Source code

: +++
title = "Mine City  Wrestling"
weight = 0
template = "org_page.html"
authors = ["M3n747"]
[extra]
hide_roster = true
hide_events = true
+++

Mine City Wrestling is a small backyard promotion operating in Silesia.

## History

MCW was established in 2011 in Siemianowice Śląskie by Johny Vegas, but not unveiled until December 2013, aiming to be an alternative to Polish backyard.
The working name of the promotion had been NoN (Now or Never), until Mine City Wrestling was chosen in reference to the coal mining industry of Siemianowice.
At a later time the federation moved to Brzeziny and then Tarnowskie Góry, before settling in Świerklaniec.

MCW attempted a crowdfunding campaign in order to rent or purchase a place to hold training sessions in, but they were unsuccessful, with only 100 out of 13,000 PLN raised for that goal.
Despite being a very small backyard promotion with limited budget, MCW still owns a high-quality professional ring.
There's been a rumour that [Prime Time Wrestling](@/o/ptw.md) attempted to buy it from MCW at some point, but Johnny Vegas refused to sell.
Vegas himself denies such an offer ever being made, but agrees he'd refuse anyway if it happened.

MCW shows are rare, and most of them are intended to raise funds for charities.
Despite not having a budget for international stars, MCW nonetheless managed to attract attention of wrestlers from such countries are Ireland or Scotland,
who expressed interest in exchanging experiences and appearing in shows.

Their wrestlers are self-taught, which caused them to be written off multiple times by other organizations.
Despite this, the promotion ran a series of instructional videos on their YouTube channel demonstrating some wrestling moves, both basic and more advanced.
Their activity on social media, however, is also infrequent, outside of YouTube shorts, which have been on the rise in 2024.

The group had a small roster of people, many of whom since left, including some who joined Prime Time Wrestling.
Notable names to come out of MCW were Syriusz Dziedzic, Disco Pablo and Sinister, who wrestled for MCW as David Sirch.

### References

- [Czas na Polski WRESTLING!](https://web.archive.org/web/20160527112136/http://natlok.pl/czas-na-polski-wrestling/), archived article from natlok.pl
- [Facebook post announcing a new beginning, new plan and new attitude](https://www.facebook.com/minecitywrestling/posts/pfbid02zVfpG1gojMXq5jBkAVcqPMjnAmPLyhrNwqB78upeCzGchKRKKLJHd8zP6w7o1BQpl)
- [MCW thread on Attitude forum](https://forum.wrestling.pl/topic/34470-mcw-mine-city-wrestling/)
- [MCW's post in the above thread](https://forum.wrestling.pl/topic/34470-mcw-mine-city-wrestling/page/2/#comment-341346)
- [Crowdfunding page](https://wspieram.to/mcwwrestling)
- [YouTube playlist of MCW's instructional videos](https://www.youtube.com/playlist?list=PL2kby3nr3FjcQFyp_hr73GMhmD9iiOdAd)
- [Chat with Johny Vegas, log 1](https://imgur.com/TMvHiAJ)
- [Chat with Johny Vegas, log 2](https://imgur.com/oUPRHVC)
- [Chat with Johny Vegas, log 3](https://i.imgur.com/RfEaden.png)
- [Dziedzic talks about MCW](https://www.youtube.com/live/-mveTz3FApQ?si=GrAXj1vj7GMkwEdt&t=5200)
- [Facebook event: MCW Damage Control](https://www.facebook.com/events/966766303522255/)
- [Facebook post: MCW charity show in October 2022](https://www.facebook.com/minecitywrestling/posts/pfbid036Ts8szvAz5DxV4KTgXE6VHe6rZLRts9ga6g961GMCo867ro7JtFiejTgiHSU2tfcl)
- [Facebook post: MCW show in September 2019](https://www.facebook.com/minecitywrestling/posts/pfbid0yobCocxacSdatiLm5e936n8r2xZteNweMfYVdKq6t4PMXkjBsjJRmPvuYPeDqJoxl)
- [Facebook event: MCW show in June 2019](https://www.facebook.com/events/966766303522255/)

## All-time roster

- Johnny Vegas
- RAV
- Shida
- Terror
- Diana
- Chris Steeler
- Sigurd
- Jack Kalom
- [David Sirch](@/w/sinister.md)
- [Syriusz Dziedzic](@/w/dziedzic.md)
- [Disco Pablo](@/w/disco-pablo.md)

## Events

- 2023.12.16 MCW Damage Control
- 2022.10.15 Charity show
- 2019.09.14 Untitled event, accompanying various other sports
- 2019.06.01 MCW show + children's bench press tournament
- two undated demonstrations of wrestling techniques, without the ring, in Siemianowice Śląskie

- - - - -

Task statement:
If a line in the records above has the word "David", copy it out.

Task result:
Notable names to come out of MCW were Syriusz Dziedzic, Disco Pablo and Sinister, who wrestled for MCW as David Sirch.
- [David Sirch](@/w/sinister.md)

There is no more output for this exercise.